Eyes on the street: What do tax subsidies for suburban infrastructure look like on the ground?

In the spirit of Denver’s ongoing East Central and East Area neighborhood plans, we’re hoping to illustrate what Denver’s high level tax priorities towards suburban concrete and asphalt look like in real life?

As many of our readers already know, Denver, like most american cities openly embraced a growth “ponzi scheme” following world war II which allowed cities to grow fast and wide. Unfortunately, along the way we forgot to ask whether this new development was able to pay for the ongoing infrastructure maintenance to service these miles of roads, sidewalks, sewer systems, stormwater systems, schools, fire & police departments, and lots and lots of free storage spaces for private vehicles on public property. Unfortunately, the property tax paid by Denver’s suburban property owner’s rarely pays the bill for accessing, maintaining, and servicing their infrastructurally inefficient properties, and Denver looks like this when it comes to paying the infrastructure bill with property tax:

Does your property tax pay for your infrastructure to access and service your property?

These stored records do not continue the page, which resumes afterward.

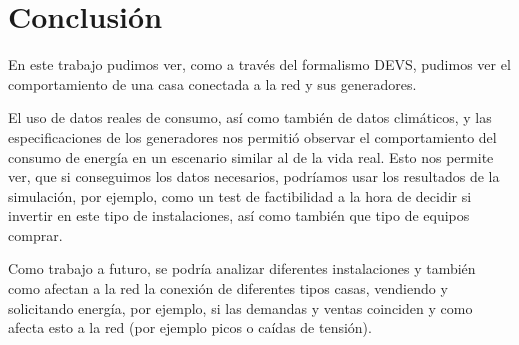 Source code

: \section{Conclusión}
En este trabajo pudimos ver, como a través del formalismo DEVS, pudimos ver el comportamiento de una
casa conectada a la red y sus generadores.

El uso de datos reales de consumo, así como también de datos climáticos, y las especificaciones de los
generadores nos permitió observar el comportamiento del consumo de energía en un escenario similar al
de la vida real. Esto nos permite ver, que si conseguimos los datos necesarios, podríamos usar los 
resultados de la simulación, por ejemplo, como un test de factibilidad a la hora de decidir si invertir
en este tipo de instalaciones, así como también que tipo de equipos comprar.

Como trabajo a futuro, se podría analizar diferentes instalaciones y también como afectan a la red 
la conexión de diferentes tipos casas, vendiendo y solicitando energía, por ejemplo, si las demandas y 
ventas coinciden y como afecta esto a la red (por ejemplo picos o caídas de tensión). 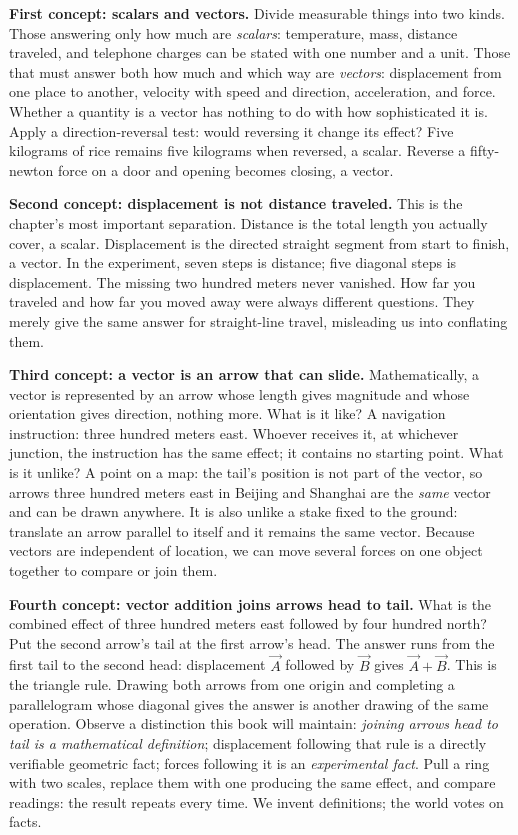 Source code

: \begin{mainline}
\textbf{First concept: scalars and vectors.} Divide measurable things into two kinds. Those answering only how much are \emph{scalars}: temperature, mass, distance traveled, and telephone charges can be stated with one number and a unit. Those that must answer both how much and which way are \emph{vectors}: displacement from one place to another, velocity with speed and direction, acceleration, and force. Whether a quantity is a vector has nothing to do with how sophisticated it is. Apply a direction-reversal test: would reversing it change its effect? Five kilograms of rice remains five kilograms when reversed, a scalar. Reverse a fifty-newton force on a door and opening becomes closing, a vector.

\textbf{Second concept: displacement is not distance traveled.} This is the chapter's most important separation. Distance is the total length you actually cover, a scalar. Displacement is the directed straight segment from start to finish, a vector. In the experiment, seven steps is distance; five diagonal steps is displacement. The missing two hundred meters never vanished. How far you traveled and how far you moved away were always different questions. They merely give the same answer for straight-line travel, misleading us into conflating them.

\textbf{Third concept: a vector is an arrow that can slide.} Mathematically, a vector is represented by an arrow whose length gives magnitude and whose orientation gives direction, nothing more. What is it like? A navigation instruction: three hundred meters east. Whoever receives it, at whichever junction, the instruction has the same effect; it contains no starting point. What is it unlike? A point on a map: the tail's position is not part of the vector, so arrows three hundred meters east in Beijing and Shanghai are the \emph{same} vector and can be drawn anywhere. It is also unlike a stake fixed to the ground: translate an arrow parallel to itself and it remains the same vector. Because vectors are independent of location, we can move several forces on one object together to compare or join them.

\textbf{Fourth concept: vector addition joins arrows head to tail.} What is the combined effect of three hundred meters east followed by four hundred north? Put the second arrow's tail at the first arrow's head. The answer runs from the first tail to the second head: displacement \(\vec{A}\) followed by \(\vec{B}\) gives \(\vec{A}+\vec{B}\). This is the triangle rule. Drawing both arrows from one origin and completing a parallelogram whose diagonal gives the answer is another drawing of the same operation. Observe a distinction this book will maintain: \emph{joining arrows head to tail is a mathematical definition}; displacement following that rule is a directly verifiable geometric fact; forces following it is an \emph{experimental fact}. Pull a ring with two scales, replace them with one producing the same effect, and compare readings: the result repeats every time. We invent definitions; the world votes on facts.
\end{mainline}

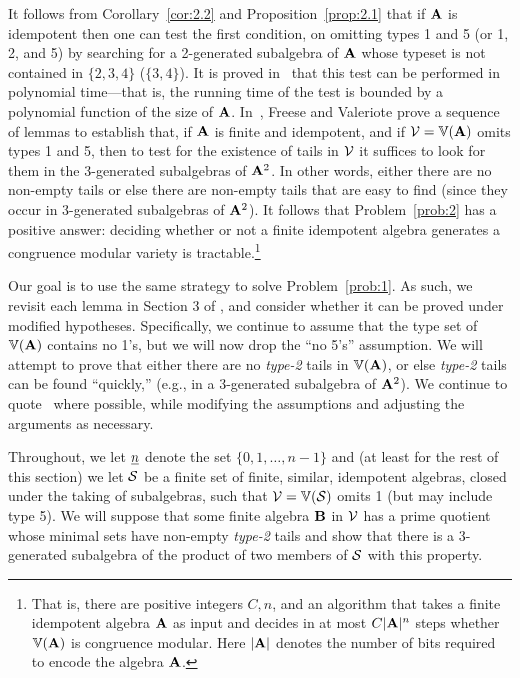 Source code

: It follows from Corollary~\ref{cor:2.2} and Proposition~\ref{prop:2.1}
that if $\mathbf{A}$ is idempotent then one can
test the first condition, on omitting types 1 and 5 (or 1, 2, and 5) by searching
for a 2-generated subalgebra of $\mathbf{A}$ whose typeset is not contained in
$\{2, 3, 4\}$ ($\{3, 4\}$). It is proved in~\cite[Sec.~6]{Freese:2009} that this
test can be performed in polynomial time---that is, the running time of the test
is bounded by a polynomial function of the size of $\mathbf{A}$.
In~\cite[Sec.~3]{Freese:2009}, Freese and Valeriote prove a sequence of
lemmas to establish that, if $\mathbf{A}$ is finite and idempotent, and if
$\mathcal{V} = \operatorname{\mathbb{V}}(\mathbf{A})$ omits types 1 and 5, then to test for the existence of tails
in $\mathcal{V}$ it suffices to look for them 
in the 3-generated subalgebras of $\mathbf{A}^2$.
In other words, either there are no non-empty tails
or else there are non-empty tails that are easy to find
(since they occur in 3-generated subalgebras of $\mathbf{A}^2$).
It follows that Problem~\ref{prob:2} has a positive answer:
deciding whether or not a finite idempotent algebra generates a congruence
modular variety is tractable.\footnote{That is, there are positive integers
  $C, n$, and an algorithm that takes
  a finite idempotent algebra $\mathbf{A}$ as input and decides
  in at most $C|\mathbf{A}|^n$ steps whether $\operatorname{\mathbb{V}}(\mathbf{A})$ is congruence modular.
  Here $|\mathbf{A}|$ denotes the number of bits required to encode the algebra $\mathbf{A}$.}

Our goal is to use the same strategy to solve Problem~\ref{prob:1}.
As such, we revisit each lemma in Section 3 of \cite{Freese:2009},
and consider whether it can be proved under modified hypotheses.
Specifically, we continue to assume that the type set of $\operatorname{\mathbb{V}}(\mathbf{A})$ contains no 1's,
but we will now drop the ``no 5's'' assumption.  We will attempt to prove that
either there are no \emph{type-2} tails in $\operatorname{\mathbb{V}}(\mathbf{A})$, or else \emph{type-2}
tails can be found ``quickly,'' (e.g., in a 3-generated subalgebra of $\mathbf{A}^2$).
We continue to quote~\cite{Freese:2009} where possible,
while modifying the assumptions and adjusting the arguments as necessary.


Throughout, we let $\underline{n}$ denote the set $\{0,1,\dots, n-1\}$ and 
(at least for the rest of this section) we let $\mathcal{S}$ be a finite set of finite,
similar, idempotent algebras, closed under the taking of subalgebras, such that
$\mathcal{V} = \operatorname{\mathbb{V}}(\mathcal{S})$ omits 1 (but may include type 5).
We will suppose that some finite algebra
$\mathbf{B}$ in $\mathcal{V}$ has a prime quotient whose minimal sets have non-empty
\emph{type-2} tails and show that there is a 3-generated subalgebra of the
product of two members of $\mathcal{S}$ with this property.

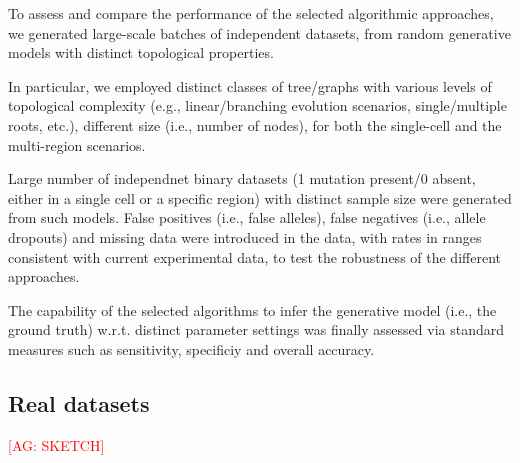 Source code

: \documentclass{article}
\begin{document}
To assess and compare the performance of the selected algorithmic approaches, we generated large-scale batches of independent datasets, from random generative models with distinct topological properties. 

In particular, we employed distinct classes of tree/graphs with various levels of topological complexity (e.g., linear/branching evolution scenarios, single/multiple roots, etc.), different size (i.e., number of nodes), for both the single-cell and the multi-region scenarios. 

Large number of independnet binary datasets (1 mutation present/0 absent, either in a single cell or a specific region) with distinct sample size were generated from such models. 
False positives (i.e., false alleles), false negatives (i.e., allele dropouts) and missing data were introduced in the data, with rates in ranges consistent with current experimental data, to test the robustness of the different approaches. 

The capability of the selected algorithms to infer the generative model (i.e., the ground truth) w.r.t. distinct parameter settings was finally assessed via standard measures such as sensitivity, specificiy and overall accuracy. 




\subsection{Real datasets}
\textcolor{red}{[AG: SKETCH]}
\end{document}
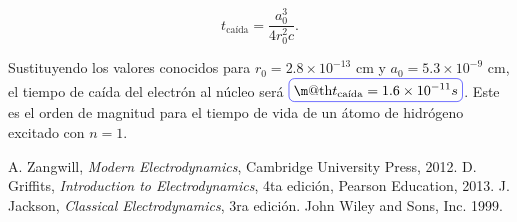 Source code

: \documentclass[a4paper,11pt]{article}
\makeatletter
\numberwithin{equation}{section}
\newcommand*{\boxcolor}{blue}
\renewcommand{\boxed}[1]{\textcolor{\boxcolor}{%
\tikz[baseline={([yshift=-1ex]current bounding box.center)}] \node [rectangle, minimum width=1ex,rounded corners,draw] {\normalcolor\m@th$\displaystyle#1$};}}
\makeatother
\begin{document}
\begin{equation}
 t_{\text{caída}} = \frac{a_0^3}{4r_0^2c}.
\end{equation}

Sustituyendo los valores conocidos para $r_0 = 2.8 \times 10^{-13}$ cm y 
$a_0 = 5.3 \times 10^{-9}$ cm, el tiempo de caída del electrón al núcleo será 
$\boxed{t_{\text{caída}} = 1.6 \times 10^{-11} s}$. Este es el orden de magnitud para el tiempo de 
vida de un átomo de hidrógeno excitado con $n=1$.

\begin{thebibliography}{10}
 A. Zangwill, \emph{Modern Electrodynamics}, Cambridge University Press, 2012.
 D. Griffits, \emph{Introduction to Electrodynamics}, 4ta edición, Pearson Education, 
 2013.
J. Jackson, \emph{Classical Electrodynamics}, 3ra edición. John Wiley and Sons, Inc. 
1999.
\end{thebibliography}
\end{document}
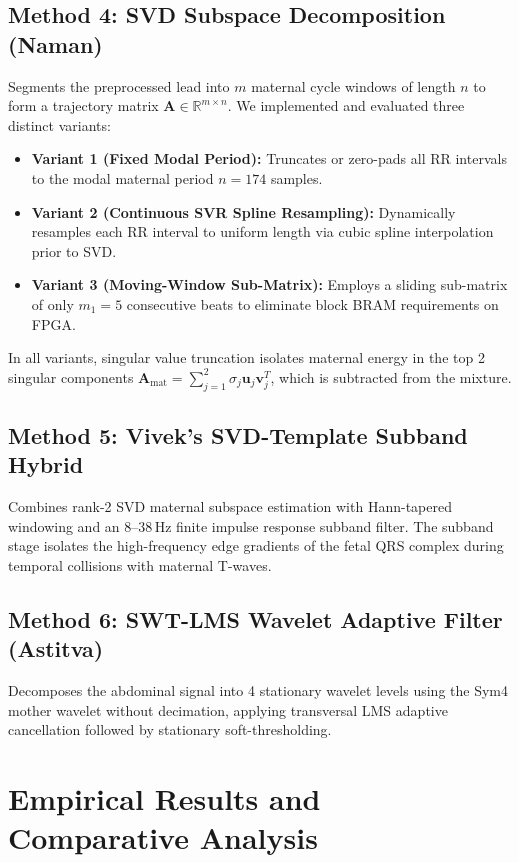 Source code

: \documentclass[10pt,twocolumn,letterpaper]{article}
\newcommand{\newcontent}[1]{\textcolor{midtermblue}{#1}}
\begin{document}
\subsection{Method 4: SVD Subspace Decomposition (Naman)}
\newcontent{Segments the preprocessed lead into $m$ maternal cycle windows of length $n$ to form a trajectory matrix $\mathbf{A} \in \mathbb{R}^{m \times n}$. We implemented and evaluated three distinct variants:
\begin{itemize}
    \item \textbf{Variant 1 (Fixed Modal Period):} Truncates or zero-pads all RR intervals to the modal maternal period $n = 174$ samples.
    \item \textbf{Variant 2 (Continuous SVR Spline Resampling):} Dynamically resamples each RR interval to uniform length via cubic spline interpolation prior to SVD.
    \item \textbf{Variant 3 (Moving-Window Sub-Matrix):} Employs a sliding sub-matrix of only $m_1 = 5$ consecutive beats to eliminate block BRAM requirements on FPGA.
\end{itemize}
In all variants, singular value truncation isolates maternal energy in the top 2 singular components $\mathbf{A}_{\text{mat}} = \sum_{j=1}^2 \sigma_j \mathbf{u}_j \mathbf{v}_j^T$, which is subtracted from the mixture.}

\subsection{Method 5: Vivek's SVD-Template Subband Hybrid}
\newcontent{Combines rank-2 SVD maternal subspace estimation with Hann-tapered windowing and an 8--38\,Hz finite impulse response subband filter. The subband stage isolates the high-frequency edge gradients of the fetal QRS complex during temporal collisions with maternal T-waves.}

\subsection{Method 6: SWT-LMS Wavelet Adaptive Filter (Astitva)}
\newcontent{Decomposes the abdominal signal into 4 stationary wavelet levels using the Sym4 mother wavelet without decimation, applying transversal LMS adaptive cancellation followed by stationary soft-thresholding.}

\section{Empirical Results and Comparative Analysis}
\label{sec:results}
\end{document}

This typically gets more exacerbated the further from downtown that we get:

Interestingly, many neighborhoods that are typically known as wealthy or “nice” are often some of the biggest beneficiaries of these infrastructure subsidies from people who often live closer to downtown, are more likely to rent, and often have lower net worth. Polo Club neighborhood is one of the worst offenders.

What does this actually look like on the street though? Understanding that annual infrastructure maintenance costs $1.06/sq. ft. of land in Denver, here is a financial break down with Denver’s median single family home, duplex, 4-plex, and rowhome:

Single Family Homes with large lots, lots of street frontage, and lots of roads, sewers, sidewalks, paved parking, and stormwater to access and service the properties don’t have enough property tax base to support the maintenance for this built environment.
Duplex – the numbers are getting better and about half the subsidy of a single family home, but still requiring a lot of help from more productive places.
Smaller lot sizes, less street frontage per family, and more economical asphalt and concrete require even less of a subsidy. Added environmental efficiencies of shared walls and less energy use per resident especially if located near to jobs, restaurants, and services that the residents would frequent with transportation.
Finally an economically productive building type and a positive return on the cities public infrastructure investment even in a somewhat low land value area.

So what?

Denver is a very fortunate city in that it has plenty of sales tax, and lodging tax to make up the difference, but it isn’t very equitable, and not very financially resilient in the case that Denver experiences any future recessions or drawbacks in sales tax. Let’s be conscious of what were building and the long term liabilities of the development Denver promotes through its zoning and tax systems.